Windows is not supported currently due to frequent installation failures of the Whisper.cpp component.

Browser Interface (Web UI)

@mushitori has developed a graphical interface accessible via a web browser for simplified video synthesis.

Screenshot 2025-05-12 at 1 45 11 PM Screenshot 2025-05-12 at 1 45 44 PM Screenshot 2025-05-12 at 1 45 51 PM Screenshot 2025-05-12 at 1 46 42 PM

Access the interface at http://localhost:3123

Runtime Environment Variables

🟢 Configuration Settings

Variable Purpose Default Value
PEXELS_API_KEY Your (complimentary) Pexels API credential. (Empty)
LOG_LEVEL Verbosity level for the Pino logging framework. info
WHISPER_VERBOSE Flag to route whisper.cpp standard output to the console. false
PORT The network port the server will actively listen on. 3123

⚙️ System Configuration

Variable Description Default Value
KOKORO_MODEL_PRECISION Specifies the required precision/size of the Kokoro model.
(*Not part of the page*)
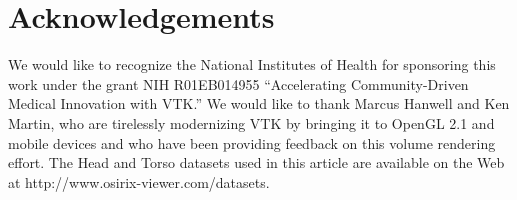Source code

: \section{Acknowledgements}
We would like to recognize the National Institutes of Health for sponsoring this work under the grant NIH R01EB014955 “Accelerating Community-Driven Medical Innovation with VTK.” We would like to thank Marcus Hanwell and Ken Martin, who are tirelessly modernizing VTK by bringing it to OpenGL 2.1 and mobile devices and who have been providing feedback on this volume rendering effort.
The Head and Torso datasets used in this article are available on the Web at http://www.osirix-viewer.com/datasets.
Accepts: fp32, fp16, q8, q4, q4f16. Varies based on Docker image used (see above).
CONCURRENCY Dictates the count of parallel browser instances utilized during rendering (each instance processes web content for capture). Adjusting this aids performance stability on constrained hardware. Varies based on Docker image used (see above).
VIDEO_CACHE_SIZE_IN_BYTES Defines the maximum memory allocation for caching frames within Remotion's <OffthreadVideo> components. Modification can help stabilize rendering under low memory conditions. Varies based on Docker image used (see above).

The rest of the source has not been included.